エクアドル国立高等工科大学地球物理研究所(IGEPN)の壁面には、エクアドル国内の各火山の傾向やライブ映像を映し出すモニターが所狭しと並んでいる。その中でも、コトパクシ火山の監視には専用のエリアが設けられている。「これらのモニターは、常に誰かが監視している」と、IGEPNの技術者フェルナンダ・ナランホは説明する。この研究所の任務は、エクアドル国内における地震および火山活動を監視し、将来の脅威を予測・助言するためのパターンを解明することである。「しかし、火山がいつ噴火するかを完全に予測することは、誰にもできない」とナランホは明言する。
コトパクシ火山の監視は1976年に開始された。ナランホによれば、コトパクシはラテンアメリカ全体でも最も綿密に監視されている火山の一つである。これまでに蓄積されたデータは、地質学者たちが火山活動の異常な兆候や危険信号を特定するパターンを構築するうえで大いに役立っている。
コトパクシが異常な活動を示し始めたのは2000年代初頭である。その約15年後に、ジャニェス、グアノ・レアル、ビエラ、そして谷のすべての住民を目覚めさせたあの大きな爆発が発生した。それはガスの放出であった。2024年時点では、活動は低下しているが、それでも2000年代以前の静穏状態には戻っていない。このような状況を私たちが把握できるのは、ひとえにコトパクシ火山の監視体制によるところが大きい。もっとも、火山を研究するうえで使われるのは科学的な機器だけではない。地質学的パターンを理解するもう一つの手段は、先住民族の口承歴史である。
コトパクシ火山は、シエラ地方に暮らすキチワのコミュニティにとって神話的存在である。この地域に伝わる伝説によれば、コトパクシはキロトア姫(princesa Quilotoa)に恋をし、その愛をめぐってチンボラソ火山(volcán Chimborazo)と争ったという。だがその怒りによってキロトアは自身の湖に沈み、コトパクシは悲しみに暮れ、孤独となったとされる。かつては、アンデスの共同体を守る守護者として尊ばれ、その噴火は悪と戦う象徴と見なされていたコトパクシであるが、現在の「火山の谷」の住民たちにとっては、もはや「危険の源」となっている。そのため、先住民族の伝承に立ち返ることは、もはや神話的な次元ではなく、地質学的な理解を深める手段となっている。

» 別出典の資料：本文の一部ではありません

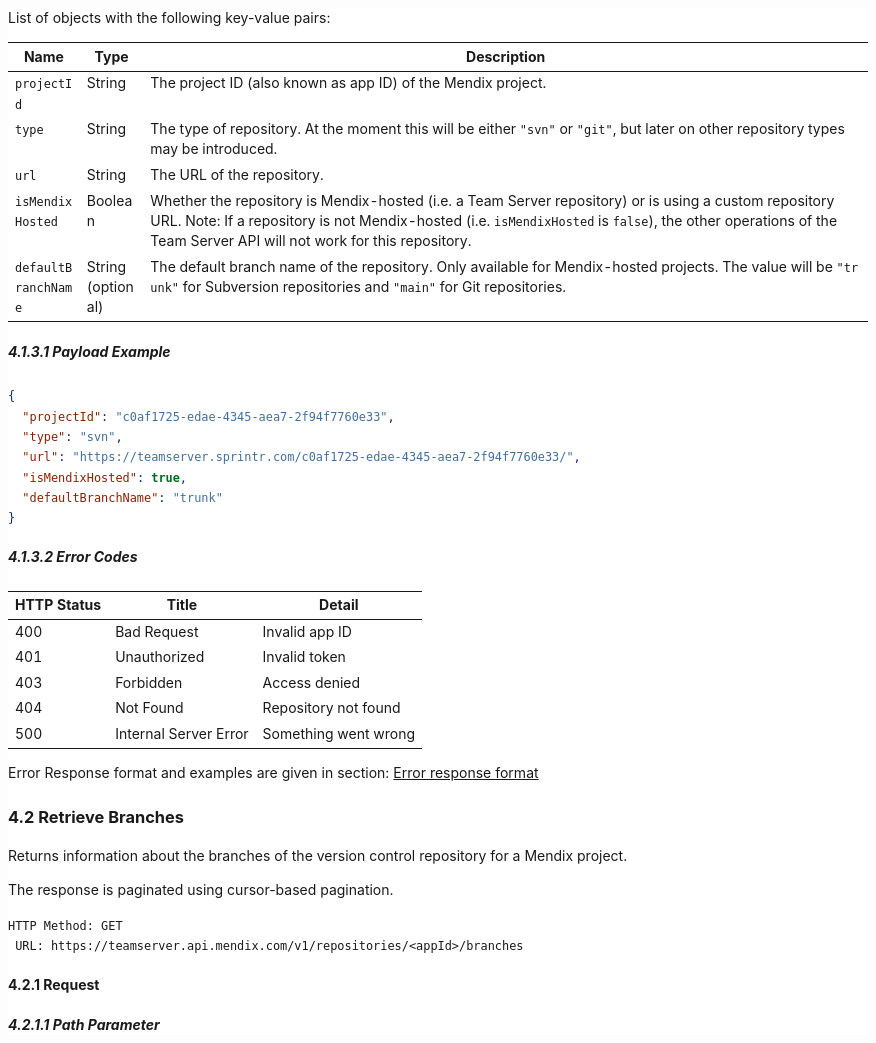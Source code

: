 List of objects with the following key-value pairs:

|Name|Type|Description|
|---|---|---|
|`projectId`|String|The project ID (also known as app ID) of the Mendix project.|
|`type`|String|The type of repository. At the moment this will be either `"svn"` or `"git"`, but later on other repository types may be introduced.|
|`url`|String|The URL of the repository.|
|`isMendixHosted`|Boolean|Whether the repository is Mendix-hosted (i.e. a Team Server repository) or is using a custom repository URL. Note: If a repository is not Mendix-hosted (i.e. `isMendixHosted` is `false`), the other operations of the Team Server API will not work for this repository.|
|`defaultBranchName`|String (optional)|The default branch name of the repository. Only available for Mendix-hosted projects. The value will be `"trunk"` for Subversion repositories and `"main"` for Git repositories.|

##### 4.1.3.1 Payload Example

```json
{
  "projectId": "c0af1725-edae-4345-aea7-2f94f7760e33",
  "type": "svn",
  "url": "https://teamserver.sprintr.com/c0af1725-edae-4345-aea7-2f94f7760e33/",
  "isMendixHosted": true,
  "defaultBranchName": "trunk"
}
```

##### 4.1.3.2 Error Codes

| HTTP Status | Title | Detail |
| --- | --- | --- |
| 400 | Bad Request | Invalid app ID |
| 401 | Unauthorized | Invalid token |
| 403 | Forbidden | Access denied |
| 404 | Not Found | Repository not found |
| 500 | Internal Server Error | Something went wrong |

Error Response format and examples are given in section: [Error response format](#3-error-response-format)

### 4.2 Retrieve Branches

Returns information about the branches of the version control repository for a Mendix project.

The response is paginated using cursor-based pagination.

```http
HTTP Method: GET
 URL: https://teamserver.api.mendix.com/v1/repositories/<appId>/branches
```

#### 4.2.1 Request

##### 4.2.1.1 Path Parameter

「古くからの先住民の言い伝えにこういうものがある。『グアグア・ピチンチャ(Guagua Pichincha)が泣くと、ママ・トゥングラウア(mama Tungurahua)が震え、タイタ・コトパクシ(taita Cotopaxi)が怒る』」と、フェルナンダ・ナランホは語る。グアグア・ピチンチャとは、キトに位置するピチンチャ火山の隣にある小さな火山である。その名はキチワ語の「グアグア(guagua=赤ん坊)」に由来し、小ささを意味している。

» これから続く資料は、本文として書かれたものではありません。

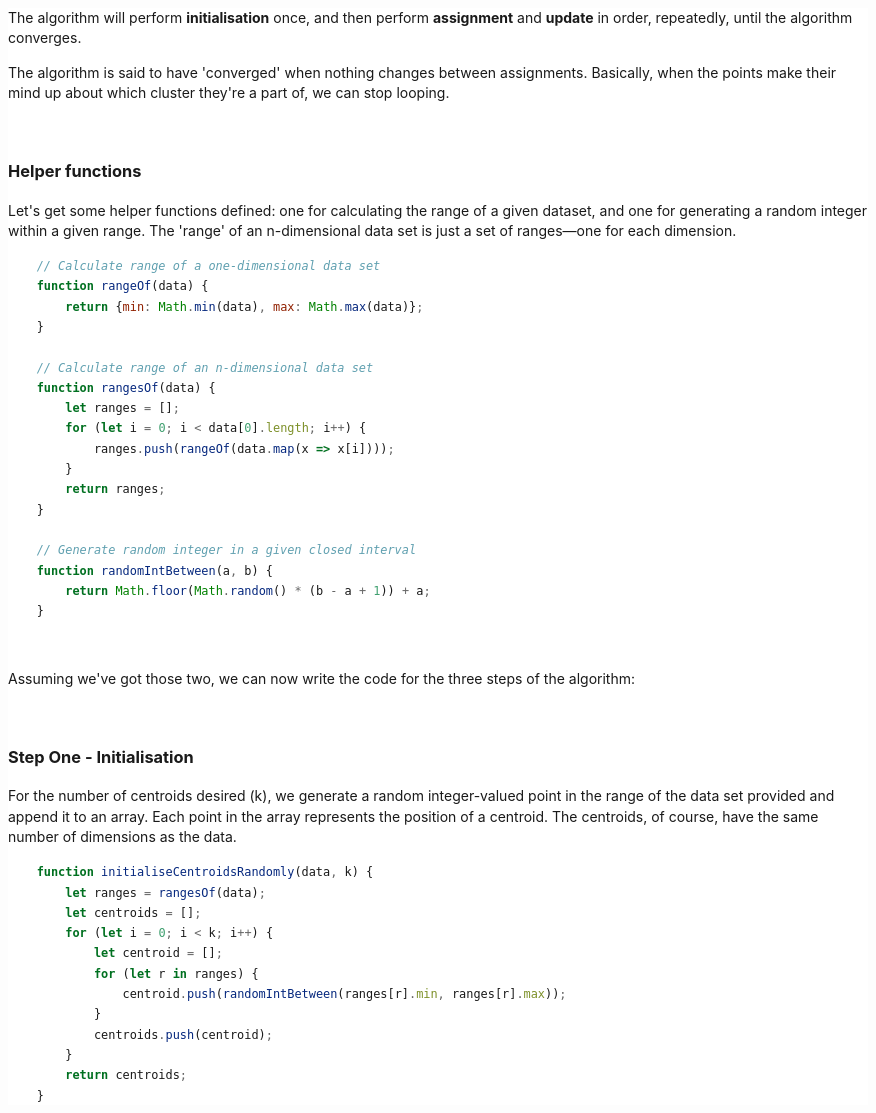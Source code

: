 The algorithm will perform **initialisation** once, and then perform **assignment** and **update** in order, repeatedly, until the algorithm converges.

The algorithm is said to have 'converged' when nothing changes between assignments. Basically, when the points make their mind up about which cluster they're a part of, we can stop looping.

<br>

### Helper functions

Let's get some helper functions defined: one for calculating the range of a given dataset, and one for generating a random integer within a given range. The 'range' of an n-dimensional data set is just a set of ranges—one for each dimension.

```javascript
    // Calculate range of a one-dimensional data set
    function rangeOf(data) {
        return {min: Math.min(data), max: Math.max(data)};
    }

    // Calculate range of an n-dimensional data set
    function rangesOf(data) {
        let ranges = [];
        for (let i = 0; i < data[0].length; i++) {
            ranges.push(rangeOf(data.map(x => x[i])));
        }
        return ranges;
    }

    // Generate random integer in a given closed interval
    function randomIntBetween(a, b) {
        return Math.floor(Math.random() * (b - a + 1)) + a;
    }
```

<br>

Assuming we've got those two, we can now write the code for the three steps of the algorithm:

<br>

### Step One - Initialisation

For the number of centroids desired (k), we generate a random integer-valued point in the range of the data set provided and append it to an array. Each point in the array represents the position of a centroid. The centroids, of course, have the same number of dimensions as the data.

```javascript
    function initialiseCentroidsRandomly(data, k) {
        let ranges = rangesOf(data);
        let centroids = [];
        for (let i = 0; i < k; i++) {
            let centroid = [];
            for (let r in ranges) {
                centroid.push(randomIntBetween(ranges[r].min, ranges[r].max));
            }
            centroids.push(centroid);
        }
        return centroids;
    }
```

この火山の最後の噴火は1998年である。その後、トゥングラウア火山(volcán Tungurahua)の噴火活動が始まり、そして今、コトパクシの番が巡ってきている。「過去に起こったことは、また繰り返される」――それが地質学の基本原則の一つだとナランホは述べる。地質学的パターンは、この先住民の言葉と呼応している。コトパクシの噴火サイクルは、常に最終的に大規模噴火に至るという特徴を持っている。
ナランホによれば、記録のある過去5回の噴火では、すべて「大きな噴火」で締めくくられている。しかし、現在進行中の噴火サイクルでは、まだその「大きな噴火」が起きていない。この「大きな噴火」が到来すると、「3日か4日間の暗闇」が訪れるという。この表現は、イエズス会士ルイス・ソディロ(Luis Sodiro)が1877年の噴火を記録した著書『ソディロの記録(Las Crónicas de Sodiro)』に基づくものである。

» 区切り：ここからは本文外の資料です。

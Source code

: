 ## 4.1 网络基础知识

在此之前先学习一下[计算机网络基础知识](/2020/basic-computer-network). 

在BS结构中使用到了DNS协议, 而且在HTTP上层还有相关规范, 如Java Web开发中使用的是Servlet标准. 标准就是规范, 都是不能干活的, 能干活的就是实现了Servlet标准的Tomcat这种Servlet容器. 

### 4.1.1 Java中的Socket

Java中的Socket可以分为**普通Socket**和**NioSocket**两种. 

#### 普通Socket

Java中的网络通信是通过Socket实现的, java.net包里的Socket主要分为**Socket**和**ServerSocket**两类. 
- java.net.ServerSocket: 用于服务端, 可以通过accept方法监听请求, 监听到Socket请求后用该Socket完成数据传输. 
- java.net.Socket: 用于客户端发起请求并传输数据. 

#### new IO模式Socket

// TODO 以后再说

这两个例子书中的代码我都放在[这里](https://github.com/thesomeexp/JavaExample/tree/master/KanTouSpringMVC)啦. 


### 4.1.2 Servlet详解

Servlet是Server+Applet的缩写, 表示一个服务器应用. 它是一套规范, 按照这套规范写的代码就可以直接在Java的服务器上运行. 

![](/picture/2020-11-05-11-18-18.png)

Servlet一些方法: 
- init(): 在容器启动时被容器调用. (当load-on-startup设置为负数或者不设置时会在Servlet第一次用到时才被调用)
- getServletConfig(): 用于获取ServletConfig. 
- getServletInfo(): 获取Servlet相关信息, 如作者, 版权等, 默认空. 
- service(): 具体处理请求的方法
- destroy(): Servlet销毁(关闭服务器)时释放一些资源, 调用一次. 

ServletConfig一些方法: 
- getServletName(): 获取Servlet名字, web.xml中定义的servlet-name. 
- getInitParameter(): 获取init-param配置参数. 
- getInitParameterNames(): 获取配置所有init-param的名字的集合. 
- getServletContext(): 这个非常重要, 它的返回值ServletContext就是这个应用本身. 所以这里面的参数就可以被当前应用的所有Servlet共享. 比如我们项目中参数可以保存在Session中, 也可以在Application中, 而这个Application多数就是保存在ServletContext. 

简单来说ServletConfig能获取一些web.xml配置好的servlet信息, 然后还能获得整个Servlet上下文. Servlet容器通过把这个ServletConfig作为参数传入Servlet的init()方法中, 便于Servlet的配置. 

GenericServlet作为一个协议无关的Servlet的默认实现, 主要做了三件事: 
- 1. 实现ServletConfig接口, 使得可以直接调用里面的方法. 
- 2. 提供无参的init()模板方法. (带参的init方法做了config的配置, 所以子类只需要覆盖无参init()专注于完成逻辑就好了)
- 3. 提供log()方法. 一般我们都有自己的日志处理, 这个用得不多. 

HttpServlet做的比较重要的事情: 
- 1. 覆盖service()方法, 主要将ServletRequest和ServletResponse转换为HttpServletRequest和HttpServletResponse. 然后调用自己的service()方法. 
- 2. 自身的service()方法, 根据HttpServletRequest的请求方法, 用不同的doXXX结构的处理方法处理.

ナランホの説明によれば、この「暗闇」とは降り積もる火山灰によってもたらされるものであり、灰は植物を枯らし、動物を死に追いやり、食料不足や経済の停滞を引き起こす。しかも、被害は火山周辺にとどまらず、エクアドル全土に広がるとされている。しかし、この「数日の暗闇」でさえ、最大の懸念事項ではない。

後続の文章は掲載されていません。